Report every line of the records beneath this task that holds the string "Model".

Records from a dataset
++++++++++++++++++++

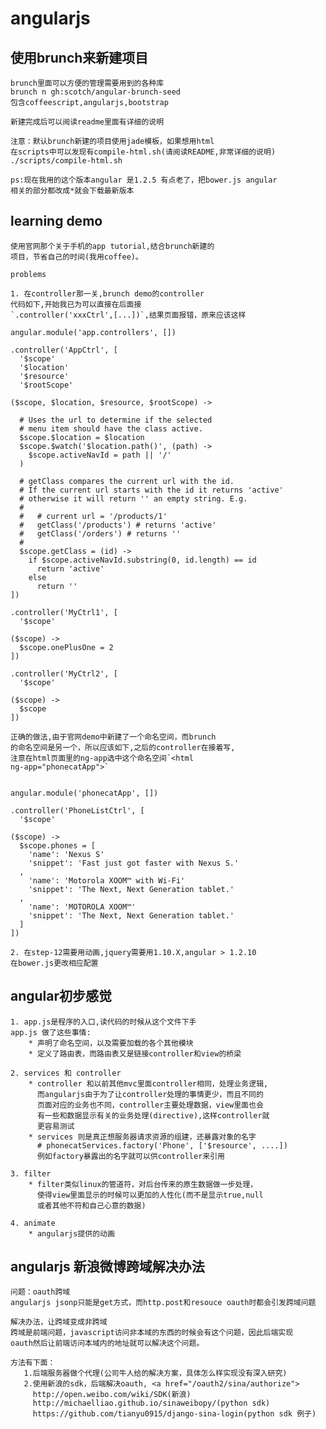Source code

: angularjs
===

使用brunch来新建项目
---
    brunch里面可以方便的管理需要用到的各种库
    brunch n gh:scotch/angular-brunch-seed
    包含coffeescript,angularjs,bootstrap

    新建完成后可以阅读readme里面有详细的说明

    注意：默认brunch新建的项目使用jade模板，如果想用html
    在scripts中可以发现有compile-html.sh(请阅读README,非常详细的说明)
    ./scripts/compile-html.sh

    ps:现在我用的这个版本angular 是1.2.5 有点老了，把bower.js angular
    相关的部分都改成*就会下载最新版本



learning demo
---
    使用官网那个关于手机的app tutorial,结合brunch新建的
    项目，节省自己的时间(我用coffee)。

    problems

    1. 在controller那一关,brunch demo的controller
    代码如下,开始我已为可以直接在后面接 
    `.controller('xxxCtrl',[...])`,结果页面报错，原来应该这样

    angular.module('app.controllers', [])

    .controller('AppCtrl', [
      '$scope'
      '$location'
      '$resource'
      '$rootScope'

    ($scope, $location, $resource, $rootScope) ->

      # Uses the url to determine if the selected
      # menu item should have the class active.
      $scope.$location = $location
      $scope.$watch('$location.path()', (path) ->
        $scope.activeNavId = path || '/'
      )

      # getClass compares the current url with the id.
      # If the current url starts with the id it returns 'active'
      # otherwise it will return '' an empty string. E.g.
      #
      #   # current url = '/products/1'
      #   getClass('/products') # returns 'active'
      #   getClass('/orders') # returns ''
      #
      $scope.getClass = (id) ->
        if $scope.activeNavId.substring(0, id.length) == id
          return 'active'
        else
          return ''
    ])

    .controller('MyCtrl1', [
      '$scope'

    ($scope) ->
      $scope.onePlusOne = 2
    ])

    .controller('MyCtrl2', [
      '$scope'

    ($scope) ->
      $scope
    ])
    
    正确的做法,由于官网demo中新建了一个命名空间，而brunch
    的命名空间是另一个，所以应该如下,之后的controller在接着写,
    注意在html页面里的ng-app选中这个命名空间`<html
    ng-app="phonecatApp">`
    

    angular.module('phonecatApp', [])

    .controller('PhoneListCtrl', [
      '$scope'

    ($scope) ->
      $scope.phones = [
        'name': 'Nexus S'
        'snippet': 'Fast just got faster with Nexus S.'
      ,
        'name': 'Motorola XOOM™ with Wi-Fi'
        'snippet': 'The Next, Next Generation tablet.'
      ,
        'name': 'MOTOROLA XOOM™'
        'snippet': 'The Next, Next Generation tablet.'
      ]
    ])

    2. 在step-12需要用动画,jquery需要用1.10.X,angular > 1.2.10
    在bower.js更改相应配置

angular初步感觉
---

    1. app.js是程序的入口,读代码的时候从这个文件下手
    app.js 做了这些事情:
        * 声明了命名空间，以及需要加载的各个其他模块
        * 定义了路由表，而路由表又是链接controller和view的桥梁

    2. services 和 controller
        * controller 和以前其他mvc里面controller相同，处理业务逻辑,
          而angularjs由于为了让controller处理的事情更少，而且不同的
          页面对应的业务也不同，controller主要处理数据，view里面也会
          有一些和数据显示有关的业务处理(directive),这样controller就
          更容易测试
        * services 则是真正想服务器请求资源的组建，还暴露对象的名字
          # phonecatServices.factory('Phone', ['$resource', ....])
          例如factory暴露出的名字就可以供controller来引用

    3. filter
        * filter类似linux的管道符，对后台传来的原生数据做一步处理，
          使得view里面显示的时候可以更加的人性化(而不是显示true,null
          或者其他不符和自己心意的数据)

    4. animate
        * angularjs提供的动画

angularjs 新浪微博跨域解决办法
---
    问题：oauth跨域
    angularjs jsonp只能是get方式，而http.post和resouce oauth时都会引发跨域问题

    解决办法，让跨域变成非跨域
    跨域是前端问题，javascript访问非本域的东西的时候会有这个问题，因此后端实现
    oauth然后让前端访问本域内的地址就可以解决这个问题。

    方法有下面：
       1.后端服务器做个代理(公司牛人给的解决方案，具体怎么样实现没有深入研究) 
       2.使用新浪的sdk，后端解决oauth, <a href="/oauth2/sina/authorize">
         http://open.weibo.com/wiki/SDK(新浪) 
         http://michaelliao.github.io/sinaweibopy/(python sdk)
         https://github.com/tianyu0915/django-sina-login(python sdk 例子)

++++++++++++++++++++

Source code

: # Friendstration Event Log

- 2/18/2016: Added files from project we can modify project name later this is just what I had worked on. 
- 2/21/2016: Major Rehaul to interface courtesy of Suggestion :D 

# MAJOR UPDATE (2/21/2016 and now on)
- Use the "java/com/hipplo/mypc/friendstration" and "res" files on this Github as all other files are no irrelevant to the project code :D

++++++++++++++++++++

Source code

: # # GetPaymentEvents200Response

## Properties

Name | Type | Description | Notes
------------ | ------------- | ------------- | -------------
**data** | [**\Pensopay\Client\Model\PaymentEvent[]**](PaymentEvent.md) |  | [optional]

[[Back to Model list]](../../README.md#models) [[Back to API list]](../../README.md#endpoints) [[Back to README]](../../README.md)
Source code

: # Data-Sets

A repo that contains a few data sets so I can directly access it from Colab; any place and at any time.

++++++++++++++++++++

> **Your response**
**data** | [**\Pensopay\Client\Model\PaymentEvent[]**](PaymentEvent.md) |  | [optional]
[[Back to Model list]](../../README.md#models) [[Back to API list]](../../README.md#endpoints) [[Back to README]](../../README.md)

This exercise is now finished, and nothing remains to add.